The task: Once the line containing "model and core" is found in the entries below, reproduce it and every line after it, stopping at and including the line containing "spectrum, Kimura fixation"; reproduce nothing else, and keep each line exact.

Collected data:

== Segment start ==

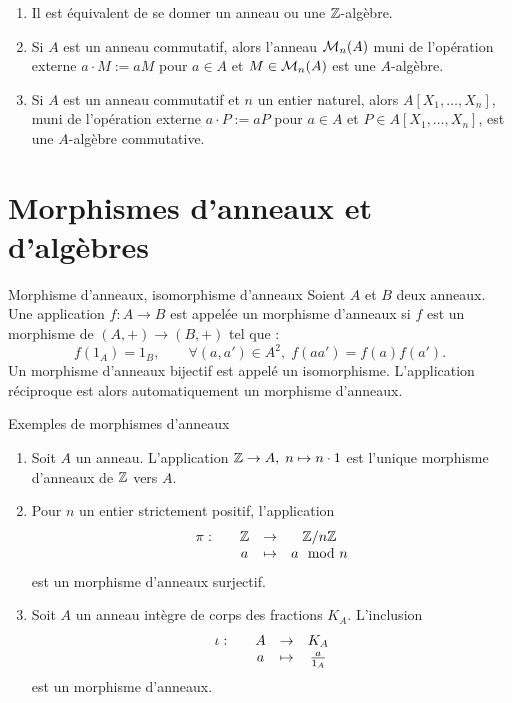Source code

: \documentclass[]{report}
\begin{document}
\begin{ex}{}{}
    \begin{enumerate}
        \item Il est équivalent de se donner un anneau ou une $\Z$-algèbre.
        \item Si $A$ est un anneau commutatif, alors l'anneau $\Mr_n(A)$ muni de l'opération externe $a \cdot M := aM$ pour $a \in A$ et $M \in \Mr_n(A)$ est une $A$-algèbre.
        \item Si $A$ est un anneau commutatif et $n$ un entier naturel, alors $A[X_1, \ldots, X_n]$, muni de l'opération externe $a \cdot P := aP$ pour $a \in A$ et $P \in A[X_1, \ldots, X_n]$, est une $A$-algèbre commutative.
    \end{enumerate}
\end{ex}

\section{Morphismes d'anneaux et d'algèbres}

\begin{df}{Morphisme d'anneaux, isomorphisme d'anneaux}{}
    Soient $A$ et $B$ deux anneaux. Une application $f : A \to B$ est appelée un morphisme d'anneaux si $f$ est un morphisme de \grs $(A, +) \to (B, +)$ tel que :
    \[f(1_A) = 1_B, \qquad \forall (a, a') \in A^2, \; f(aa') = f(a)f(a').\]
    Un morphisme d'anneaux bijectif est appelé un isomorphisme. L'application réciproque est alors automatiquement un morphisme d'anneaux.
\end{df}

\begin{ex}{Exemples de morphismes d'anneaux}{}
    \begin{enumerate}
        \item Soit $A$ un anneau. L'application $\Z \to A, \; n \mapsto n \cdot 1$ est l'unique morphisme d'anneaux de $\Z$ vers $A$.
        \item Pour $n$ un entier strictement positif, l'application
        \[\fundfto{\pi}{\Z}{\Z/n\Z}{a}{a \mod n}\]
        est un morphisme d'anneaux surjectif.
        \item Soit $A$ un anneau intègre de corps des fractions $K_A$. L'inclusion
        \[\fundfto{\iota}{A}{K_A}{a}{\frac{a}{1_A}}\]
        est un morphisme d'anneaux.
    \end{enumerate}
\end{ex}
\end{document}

== Segment end ==
== Segment start ==

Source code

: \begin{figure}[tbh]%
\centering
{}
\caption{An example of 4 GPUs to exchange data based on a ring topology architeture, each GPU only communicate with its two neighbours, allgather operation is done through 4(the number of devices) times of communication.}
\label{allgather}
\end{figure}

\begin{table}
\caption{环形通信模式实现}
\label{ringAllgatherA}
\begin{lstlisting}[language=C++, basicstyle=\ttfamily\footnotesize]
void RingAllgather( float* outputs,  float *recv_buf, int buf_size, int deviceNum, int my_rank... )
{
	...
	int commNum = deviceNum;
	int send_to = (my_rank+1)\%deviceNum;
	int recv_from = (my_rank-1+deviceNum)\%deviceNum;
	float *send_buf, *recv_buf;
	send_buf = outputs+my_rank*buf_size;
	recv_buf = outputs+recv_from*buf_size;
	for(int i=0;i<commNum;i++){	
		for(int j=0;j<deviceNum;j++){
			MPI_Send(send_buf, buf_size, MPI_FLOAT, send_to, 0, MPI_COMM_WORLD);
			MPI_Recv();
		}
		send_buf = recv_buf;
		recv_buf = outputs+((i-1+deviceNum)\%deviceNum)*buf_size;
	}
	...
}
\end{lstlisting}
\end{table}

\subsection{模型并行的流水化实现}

== Segment end ==
== Segment start ==

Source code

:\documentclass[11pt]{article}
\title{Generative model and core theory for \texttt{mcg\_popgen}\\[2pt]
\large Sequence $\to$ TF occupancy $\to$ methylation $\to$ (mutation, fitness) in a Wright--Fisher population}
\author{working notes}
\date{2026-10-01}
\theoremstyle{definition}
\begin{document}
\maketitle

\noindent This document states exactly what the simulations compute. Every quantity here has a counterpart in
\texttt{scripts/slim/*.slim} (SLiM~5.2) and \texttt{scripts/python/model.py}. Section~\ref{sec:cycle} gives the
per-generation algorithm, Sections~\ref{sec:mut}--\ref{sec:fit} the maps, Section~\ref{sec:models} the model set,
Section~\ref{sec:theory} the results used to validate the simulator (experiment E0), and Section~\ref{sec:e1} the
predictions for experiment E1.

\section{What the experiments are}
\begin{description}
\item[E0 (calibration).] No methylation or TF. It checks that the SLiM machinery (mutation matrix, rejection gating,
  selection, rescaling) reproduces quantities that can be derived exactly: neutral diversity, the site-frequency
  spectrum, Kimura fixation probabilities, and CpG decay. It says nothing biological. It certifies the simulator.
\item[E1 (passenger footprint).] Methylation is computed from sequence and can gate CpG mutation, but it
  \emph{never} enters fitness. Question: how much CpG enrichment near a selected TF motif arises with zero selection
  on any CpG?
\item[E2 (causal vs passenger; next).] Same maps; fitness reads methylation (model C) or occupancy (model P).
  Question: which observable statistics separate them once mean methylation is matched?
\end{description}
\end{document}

== Segment end ==

Written reply:
\title{Generative model and core theory for \texttt{mcg\_popgen}\\[2pt]
\large Sequence $\to$ TF occupancy $\to$ methylation $\to$ (mutation, fitness) in a Wright--Fisher population}
\author{working notes}
\date{2026-10-01}
\theoremstyle{definition}
\begin{document}
\maketitle

\noindent This document states exactly what the simulations compute. Every quantity here has a counterpart in
\texttt{scripts/slim/*.slim} (SLiM~5.2) and \texttt{scripts/python/model.py}. Section~\ref{sec:cycle} gives the
per-generation algorithm, Sections~\ref{sec:mut}--\ref{sec:fit} the maps, Section~\ref{sec:models} the model set,
Section~\ref{sec:theory} the results used to validate the simulator (experiment E0), and Section~\ref{sec:e1} the
predictions for experiment E1.

\section{What the experiments are}
\begin{description}
\item[E0 (calibration).] No methylation or TF. It checks that the SLiM machinery (mutation matrix, rejection gating,
  selection, rescaling) reproduces quantities that can be derived exactly: neutral diversity, the site-frequency
  spectrum, Kimura fixation probabilities, and CpG decay. It says nothing biological. It certifies the simulator.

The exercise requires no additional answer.